SCHOOLS in East Dunbartonshire that do not comply with national guidelines on religious observance will be "named and shamed". Councillors backed the policy following a survey, initiated by Church of Scotland pressure, that showed two of 36 primaries failed to take part in religious observance at least once a week.
Five of nine secondaries, all non-denominational, were not delivering the minimum of one session of observance a month. The requirement dates from 1990 when the then Education Minister, Michael Forsyth, issued a circular demanding "frequent and regular" observance of "a broadly Christian character".
The two primaries said they "would work as quickly as possible" to meet the guidelines, two secondaries said they were addressing the issue as part of their development plan and the remaining three have been "advised to implement the guidelines as soon as possible".

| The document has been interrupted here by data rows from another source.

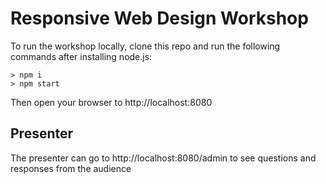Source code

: # Responsive Web Design Workshop

To run the workshop locally, clone this repo and run the following commands after installing node.js:

    > npm i
    > npm start

Then open your browser to http://localhost:8080

## Presenter

The presenter can go to http://localhost:8080/admin to see questions and responses from the audience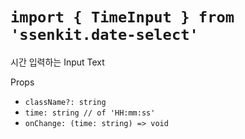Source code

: # `import { TimeInput } from 'ssenkit.date-select'`

시간 입력하는 Input Text

Props
- `className?: string`
- `time: string // of 'HH:mm:ss'`
- `onChange: (time: string) => void`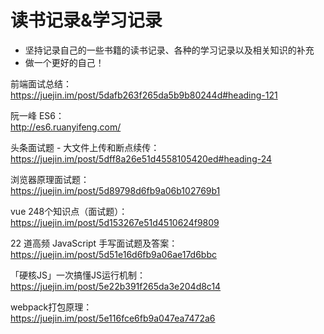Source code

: # 读书记录&学习记录
- 坚持记录自己的一些书籍的读书记录、各种的学习记录以及相关知识的补充
- 做一个更好的自己！

前端面试总结：  
https://juejin.im/post/5dafb263f265da5b9b80244d#heading-121    

阮一峰 ES6：  
http://es6.ruanyifeng.com/    

头条面试题 - 大文件上传和断点续传：  
https://juejin.im/post/5dff8a26e51d4558105420ed#heading-24  

浏览器原理面试题：  
https://juejin.im/post/5d89798d6fb9a06b102769b1  

vue 248个知识点（面试题）：  
https://juejin.im/post/5d153267e51d4510624f9809  

22 道高频 JavaScript 手写面试题及答案：  
https://juejin.im/post/5d51e16d6fb9a06ae17d6bbc  

「硬核JS」一次搞懂JS运行机制：  
https://juejin.im/post/5e22b391f265da3e204d8c14  

webpack打包原理：  
https://juejin.im/post/5e116fce6fb9a047ea7472a6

Anne Cameron, deputy provost, told the education committee that schools should have been named in the report. "Religious observance should come from the home and be encouraged at school, but if it doesn't come from the home and is done at school then at least the children are allowed to experience a minimum level. If a school is not reaching this level, it should be named and shamed," Mrs Cameron said.
Charles Kennedy, another Labour member, described the report as "too bland". Councillors were entitled to know which schools were involved. "Religious observance is not an optional extra. The Inspectorate has set out guidelines and schools which do not meet these should be named."
Barbara Jarvie, Church of Scotland representative, said it was not enough just to offer the minimum. There had to be "better quality" religious practice and a review of how schools meet the requirements of different religions.
Officials will now conduct a more detailed study of religious observance and identify schools. Further advice may be sought from HMI on best practice for minority faiths.